== PROBLEM TO SOLVE ==
Would you repeat the listing below verbatim and drop the images?

== MATERIAL FOR THIS EXERCISE ==
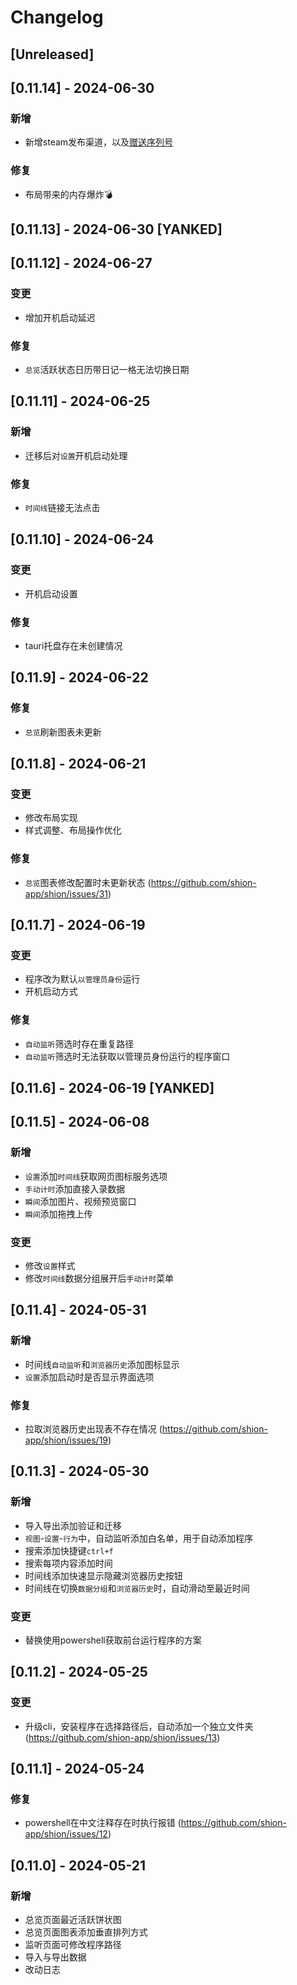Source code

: # Changelog

## [Unreleased]

## [0.11.14] - 2024-06-30

### 新增

- 新增steam发布渠道，以及[赠送序列号](https://github.com/shion-app/shion/discussions/37)

### 修复

- 布局带来的内存爆炸💣

## [0.11.13] - 2024-06-30 [YANKED]

## [0.11.12] - 2024-06-27

### 变更

- 增加开机启动延迟

### 修复

-  `总览`活跃状态日历带日记一格无法切换日期

## [0.11.11] - 2024-06-25

### 新增

- 迁移后对`设置`开机启动处理

### 修复

-  `时间线`链接无法点击

## [0.11.10] - 2024-06-24

### 变更

- 开机启动设置

### 修复

- tauri托盘存在未创建情况

## [0.11.9] - 2024-06-22

### 修复

- `总览`刷新图表未更新

## [0.11.8] - 2024-06-21

### 变更

- 修改布局实现
- 样式调整、布局操作优化

### 修复

- `总览`图表修改配置时未更新状态 (https://github.com/shion-app/shion/issues/31)

## [0.11.7] - 2024-06-19

### 变更

- 程序改为默认`以管理员身份`运行
- 开机启动方式

### 修复

- `自动监听`筛选时存在重复路径
- `自动监听`筛选时无法获取以管理员身份运行的程序窗口

## [0.11.6] - 2024-06-19 [YANKED]

## [0.11.5] - 2024-06-08

### 新增

- `设置`添加`时间线`获取网页图标服务选项
- `手动计时`添加直接入录数据
- `瞬间`添加图片、视频预览窗口
- `瞬间`添加拖拽上传

### 变更

- 修改`设置`样式
- 修改`时间线`数据分组展开后`手动计时`菜单

## [0.11.4] - 2024-05-31

### 新增

- 时间线`自动监听`和`浏览器历史`添加图标显示
- `设置`添加启动时是否显示界面选项

### 修复

- 拉取浏览器历史出现表不存在情况 (https://github.com/shion-app/shion/issues/19)

## [0.11.3] - 2024-05-30

### 新增

- 导入导出添加验证和迁移
- `视图`-`设置`-`行为`中，自动监听添加白名单，用于自动添加程序
- 搜索添加快捷键`ctrl+f`
- 搜索每项内容添加时间
- 时间线添加快速显示隐藏浏览器历史按钮
- 时间线在切换`数据分组`和`浏览器历史`时，自动滑动至最近时间

### 变更

- 替换使用powershell获取前台运行程序的方案

## [0.11.2] - 2024-05-25

### 变更

- 升级cli，安装程序在选择路径后，自动添加一个独立文件夹 (https://github.com/shion-app/shion/issues/13)

## [0.11.1] - 2024-05-24

### 修复

- powershell在中文注释存在时执行报错 (https://github.com/shion-app/shion/issues/12)

## [0.11.0] - 2024-05-21

### 新增

- 总览页面最近活跃饼状图
- 总览页面图表添加垂直排列方式
- 监听页面可修改程序路径
- 导入与导出数据
- 改动日志

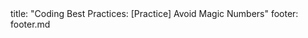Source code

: <frontmatter>
title: "Coding Best Practices: [Practice] Avoid Magic Numbers"
footer: footer.md
</frontmatter>

<include src="unit-inPage-asFlat.md" boilerplate />
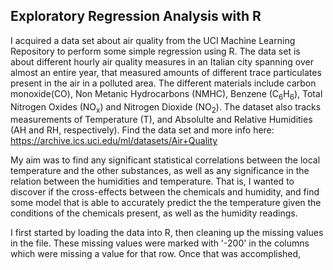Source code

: ## Exploratory Regression Analysis with R
I acquired a data set about air quality from the UCI Machine Learning Repository to perform some simple regression using R. The data set is about different hourly air quality measures in an Italian city spanning over almost an entire year, that measured amounts of different trace particulates present in the air in a polluted area. The different materials include carbon monoxide(CO), Non Metanic Hydrocarbons (NMHC), Benzene (C<sub>6</sub>H<sub>6</sub>), Total Nitrogen Oxides (NO<sub>x</sub>) and Nitrogen Dioxide (NO<sub>2</sub>). The dataset also tracks measurements of Temperature (T), and Absolulte and Relative Humidities (AH and RH, respectively). Find the data set and more info here: https://archive.ics.uci.edu/ml/datasets/Air+Quality

My aim was to find any significant statistical correlations between the local temperature and the other substances, as well as any significance in the relation between the humidities and temperature. That is, I wanted to discover if the cross-effects between the chemicals and humidity, and find some model that is able to accurately predict the the temperature given the conditions of the chemicals present, as well as the humidity readings.

I first started by loading the data into R, then cleaning up the missing values in the file. These missing values were marked with '-200' in the columns which were missing a value for that row. Once that was accomplished,
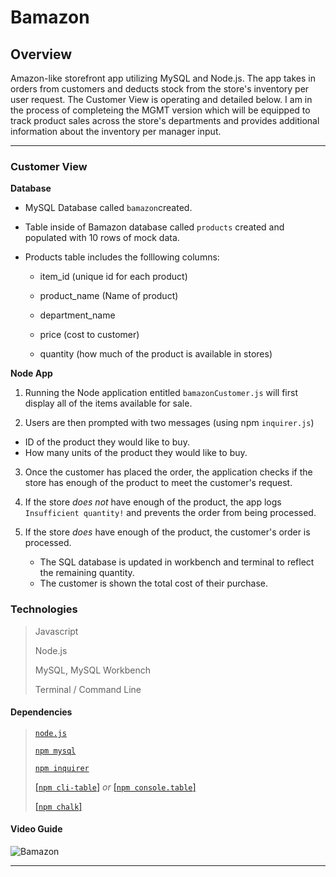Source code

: # Bamazon

## Overview

Amazon-like storefront app utilizing MySQL and Node.js. The app takes in orders from customers and deducts stock from the store's inventory per user request. The Customer View is operating and detailed below. I am in the process of completeing the MGMT version which will be equipped to track product sales across the store's departments and provides additional information about the inventory per manager input.
- - -

### Customer View

**Database**

- MySQL Database called `bamazon`created.

- Table inside of Bamazon database called `products` created and populated with 10 rows of mock data.

- Products table includes the folllowing columns:

   * item_id (unique id for each product)

   * product_name (Name of product)

   * department_name

   * price (cost to customer)

   * quantity (how much of the product is available in stores)

**Node App**

1.  Running the Node application entitled  `bamazonCustomer.js` will first display all of the items available for sale. 

2.  Users are then prompted with two messages (using npm `inquirer.js`)

   *  ID of the product they would like to buy.
   *  How many units of the product they would like to buy.

3.  Once the customer has placed the order, the application checks if the store has enough of the product to meet the customer's request.

4. If the store _does not_ have enough of the product, the app logs `Insufficient quantity!` and prevents the order from being processed.

5. If the store _does_ have enough of the product,  the customer's order is processed.
   
   * The SQL database is updated in workbench and terminal to reflect the remaining quantity.
   * The customer is shown the total cost of their purchase.
   
### Technologies
> Javascript
>
> Node.js
>
> MySQL, MySQL Workbench
>
> Terminal / Command Line

 #### Dependencies
> [`node.js`](https://nodejs.org/en/)
>
> [`npm mysql`](https://www.npmjs.com/package/mysql)
>
> [`npm inquirer`](https://www.npmjs.com/package/inquirer)
>
> [[`npm cli-table`]](https://www.npmjs.com/package/cli-table)
> _or_
> [[`npm console.table`]](https://www.npmjs.com/package/console.table)
>
>[[`npm chalk`]](https://www.npmjs.com/package/chalk)

#### Video Guide
 ![Bamazon](https://github.com/rescarra/Bamazon/blob/master/gif-bamazon.gif "Bamazon")
- - -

== RESPONSE ==
Source code

: # Changelog

## [Unreleased]

## [0.11.14] - 2024-06-30

### 新增

- 新增steam发布渠道，以及[赠送序列号](https://github.com/shion-app/shion/discussions/37)

### 修复

- 布局带来的内存爆炸💣

## [0.11.13] - 2024-06-30 [YANKED]

## [0.11.12] - 2024-06-27

### 变更

- 增加开机启动延迟

### 修复

-  `总览`活跃状态日历带日记一格无法切换日期

## [0.11.11] - 2024-06-25

### 新增

- 迁移后对`设置`开机启动处理

### 修复

-  `时间线`链接无法点击

## [0.11.10] - 2024-06-24

### 变更

- 开机启动设置

### 修复

- tauri托盘存在未创建情况

## [0.11.9] - 2024-06-22

### 修复

- `总览`刷新图表未更新

## [0.11.8] - 2024-06-21

### 变更

- 修改布局实现
- 样式调整、布局操作优化

### 修复

- `总览`图表修改配置时未更新状态 (https://github.com/shion-app/shion/issues/31)

## [0.11.7] - 2024-06-19

### 变更

- 程序改为默认`以管理员身份`运行
- 开机启动方式

### 修复

- `自动监听`筛选时存在重复路径
- `自动监听`筛选时无法获取以管理员身份运行的程序窗口

## [0.11.6] - 2024-06-19 [YANKED]

## [0.11.5] - 2024-06-08

### 新增

- `设置`添加`时间线`获取网页图标服务选项
- `手动计时`添加直接入录数据
- `瞬间`添加图片、视频预览窗口
- `瞬间`添加拖拽上传

### 变更

- 修改`设置`样式
- 修改`时间线`数据分组展开后`手动计时`菜单

## [0.11.4] - 2024-05-31

### 新增

- 时间线`自动监听`和`浏览器历史`添加图标显示
- `设置`添加启动时是否显示界面选项

### 修复

- 拉取浏览器历史出现表不存在情况 (https://github.com/shion-app/shion/issues/19)

## [0.11.3] - 2024-05-30

### 新增

- 导入导出添加验证和迁移
- `视图`-`设置`-`行为`中，自动监听添加白名单，用于自动添加程序
- 搜索添加快捷键`ctrl+f`
- 搜索每项内容添加时间
- 时间线添加快速显示隐藏浏览器历史按钮
- 时间线在切换`数据分组`和`浏览器历史`时，自动滑动至最近时间

### 变更

- 替换使用powershell获取前台运行程序的方案

## [0.11.2] - 2024-05-25

### 变更

- 升级cli，安装程序在选择路径后，自动添加一个独立文件夹 (https://github.com/shion-app/shion/issues/13)

## [0.11.1] - 2024-05-24

### 修复

- powershell在中文注释存在时执行报错 (https://github.com/shion-app/shion/issues/12)

## [0.11.0] - 2024-05-21

### 新增

- 总览页面最近活跃饼状图
- 总览页面图表添加垂直排列方式
- 监听页面可修改程序路径
- 导入与导出数据
- 改动日志

Source code

: <frontmatter>
title: "Coding Best Practices: [Practice] Avoid Magic Numbers"
footer: footer.md
</frontmatter>

<include src="unit-inPage-asFlat.md" boilerplate />
Source code

: ## Exploratory Regression Analysis with R
I acquired a data set about air quality from the UCI Machine Learning Repository to perform some simple regression using R. The data set is about different hourly air quality measures in an Italian city spanning over almost an entire year, that measured amounts of different trace particulates present in the air in a polluted area. The different materials include carbon monoxide(CO), Non Metanic Hydrocarbons (NMHC), Benzene (C<sub>6</sub>H<sub>6</sub>), Total Nitrogen Oxides (NO<sub>x</sub>) and Nitrogen Dioxide (NO<sub>2</sub>). The dataset also tracks measurements of Temperature (T), and Absolulte and Relative Humidities (AH and RH, respectively). Find the data set and more info here: https://archive.ics.uci.edu/ml/datasets/Air+Quality

My aim was to find any significant statistical correlations between the local temperature and the other substances, as well as any significance in the relation between the humidities and temperature. That is, I wanted to discover if the cross-effects between the chemicals and humidity, and find some model that is able to accurately predict the the temperature given the conditions of the chemicals present, as well as the humidity readings.

I first started by loading the data into R, then cleaning up the missing values in the file. These missing values were marked with '-200' in the columns which were missing a value for that row. Once that was accomplished,
Source code

: # Bamazon

## Overview

Amazon-like storefront app utilizing MySQL and Node.js. The app takes in orders from customers and deducts stock from the store's inventory per user request. The Customer View is operating and detailed below. I am in the process of completeing the MGMT version which will be equipped to track product sales across the store's departments and provides additional information about the inventory per manager input.
- - -

### Customer View

**Database**

- MySQL Database called `bamazon`created.

- Table inside of Bamazon database called `products` created and populated with 10 rows of mock data.

- Products table includes the folllowing columns:

   * item_id (unique id for each product)

   * product_name (Name of product)

   * department_name

   * price (cost to customer)

   * quantity (how much of the product is available in stores)

**Node App**

1.  Running the Node application entitled  `bamazonCustomer.js` will first display all of the items available for sale. 

2.  Users are then prompted with two messages (using npm `inquirer.js`)

   *  ID of the product they would like to buy.
   *  How many units of the product they would like to buy.

3.  Once the customer has placed the order, the application checks if the store has enough of the product to meet the customer's request.

4. If the store _does not_ have enough of the product, the app logs `Insufficient quantity!` and prevents the order from being processed.

5. If the store _does_ have enough of the product,  the customer's order is processed.
   
   * The SQL database is updated in workbench and terminal to reflect the remaining quantity.
   * The customer is shown the total cost of their purchase.
   
### Technologies
> Javascript
>
> Node.js
>
> MySQL, MySQL Workbench
>
> Terminal / Command Line

 #### Dependencies
> [`node.js`](https://nodejs.org/en/)
>
> [`npm mysql`](https://www.npmjs.com/package/mysql)
>
> [`npm inquirer`](https://www.npmjs.com/package/inquirer)
>
> [[`npm cli-table`]](https://www.npmjs.com/package/cli-table)
> _or_
> [[`npm console.table`]](https://www.npmjs.com/package/console.table)
>
>[[`npm chalk`]](https://www.npmjs.com/package/chalk)

#### Video Guide
 ![Bamazon](https://github.com/rescarra/Bamazon/blob/master/gif-bamazon.gif "Bamazon")
- - -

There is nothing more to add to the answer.